Sommerliche Grüße von messaggiera
Martin2
Inventar
#7 erstellt: 22. Dez 2009, 17:56
Ich kenne die Oper Aida von dieser Opern DVD St. Margareten, einer bombastischen Freiluftinszenierung sogar mit echten Elefanten. Musikalisch fand ich das gar nicht mal so schlecht, will mir allerdings demnächst mal die Aida aus meiner Maria Callas Box anhören. Wenn auch Verdis Otello immer noch die Verdioper ist, die mir am besten gefällt, trotz ein paar Längen, liegt für mich die Aida doch kaum dahinter. Das Ende ist jedenfalls gradios und sehr berührend. Wenn man auch sagen muß, daß dieses Ende mit dem eingemauerten Helden und seiner Geliebten eigentlich grauenhaft ist und dieses an sich grauenhafte Ende mit einer Musik konterkariert wird, die nur diese eine Seite der im Tode verklärten Liebe spiegelt, und das eigentlich Grauenhafte völlig unterschlägt. Aber auch dies hat natürlich eine gewisse Wirkung.

Gruß Martin
messaggiera
Ist häufiger hier
#8 erstellt: 29. Dez 2009, 00:44
Lieber Martin 2, Du hast natürlich Recht. Verdi hätte das Grauenhafte niemals unterschlagen dürfen. Auf jeden Fall wären einige verismomäßige Röchler angebracht gewesen.

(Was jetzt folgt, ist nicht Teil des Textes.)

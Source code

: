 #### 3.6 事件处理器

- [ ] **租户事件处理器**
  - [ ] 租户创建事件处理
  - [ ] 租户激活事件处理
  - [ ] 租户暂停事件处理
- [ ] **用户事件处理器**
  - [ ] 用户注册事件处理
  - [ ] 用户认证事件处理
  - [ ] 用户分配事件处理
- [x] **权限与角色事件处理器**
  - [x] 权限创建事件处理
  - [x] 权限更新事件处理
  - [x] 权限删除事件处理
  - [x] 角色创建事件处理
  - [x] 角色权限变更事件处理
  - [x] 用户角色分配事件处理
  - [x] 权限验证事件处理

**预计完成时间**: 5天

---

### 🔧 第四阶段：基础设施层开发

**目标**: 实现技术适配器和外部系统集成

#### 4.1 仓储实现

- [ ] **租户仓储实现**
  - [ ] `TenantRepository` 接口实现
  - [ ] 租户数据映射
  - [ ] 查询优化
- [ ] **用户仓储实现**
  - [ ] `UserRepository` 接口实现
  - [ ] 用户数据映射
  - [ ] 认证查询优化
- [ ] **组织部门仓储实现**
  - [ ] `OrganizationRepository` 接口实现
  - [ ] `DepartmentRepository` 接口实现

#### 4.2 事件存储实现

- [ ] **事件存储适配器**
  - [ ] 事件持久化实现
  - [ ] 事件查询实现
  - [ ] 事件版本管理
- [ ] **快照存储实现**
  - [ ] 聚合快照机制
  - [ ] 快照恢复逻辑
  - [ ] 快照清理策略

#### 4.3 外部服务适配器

Wo findest Du Längen im Otello?

Schöne Grüße von messaggiera
Martin2
Inventar
#9 erstellt: 29. Dez 2009, 01:04

messaggiera schrieb:


Wo findest Du Längen im Otello?



Wo genau kann ich Dir gar nicht sagen. Ich weiß nur, ich habe den Querschnitt mit Busch und der hat mich umgehauen, während die ganze Oper dann einen geringeren Eindruck auf mich hinterlassen hat.


Lieber Martin 2, Du hast natürlich Recht. Verdi hätte das Grauenhafte niemals unterschlagen dürfen. Auf jeden Fall wären einige verismomäßige Röchler angebracht gewesen.

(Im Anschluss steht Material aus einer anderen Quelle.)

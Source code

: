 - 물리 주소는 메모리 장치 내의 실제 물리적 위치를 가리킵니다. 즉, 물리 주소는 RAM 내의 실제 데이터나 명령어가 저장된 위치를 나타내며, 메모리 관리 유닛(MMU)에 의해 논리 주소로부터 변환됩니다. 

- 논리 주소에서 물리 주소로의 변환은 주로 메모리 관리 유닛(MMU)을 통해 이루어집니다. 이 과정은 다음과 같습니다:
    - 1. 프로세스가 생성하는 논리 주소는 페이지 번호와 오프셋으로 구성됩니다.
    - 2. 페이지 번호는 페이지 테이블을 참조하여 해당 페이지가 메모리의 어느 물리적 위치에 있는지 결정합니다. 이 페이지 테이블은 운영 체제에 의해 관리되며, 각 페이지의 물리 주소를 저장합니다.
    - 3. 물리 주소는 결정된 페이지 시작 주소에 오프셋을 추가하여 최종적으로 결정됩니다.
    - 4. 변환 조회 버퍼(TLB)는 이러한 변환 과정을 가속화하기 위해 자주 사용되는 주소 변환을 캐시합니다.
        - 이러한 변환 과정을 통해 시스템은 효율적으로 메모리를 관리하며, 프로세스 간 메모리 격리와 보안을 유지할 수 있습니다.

Nun, da höre ich selbstverständlich eine gewisse Ironie heraus. Es ist übrigens auch gar nicht meine Meinung. Übrigens kommt mir gerade der Gedanke, ob nicht diese Verklärung des Grauenhaften nicht auch eine kulturelle Grundlage im Christentum hat. Der verklärte Blick Jesus am Kreuz gen Himmel, Heilige die einen Martyrertod sterben wie der heilige Sebastian und dabei geradezu heilig innig gucken.

Mit dieser Ästhetik spielt für mein Gefühl auch das Ende der Aida. Du würdest mich nur mißverstehen, daß ich das anders haben möchte, ich habe es nur festgestellt, allerdings war ich in diesem Thread da auch nicht der erste.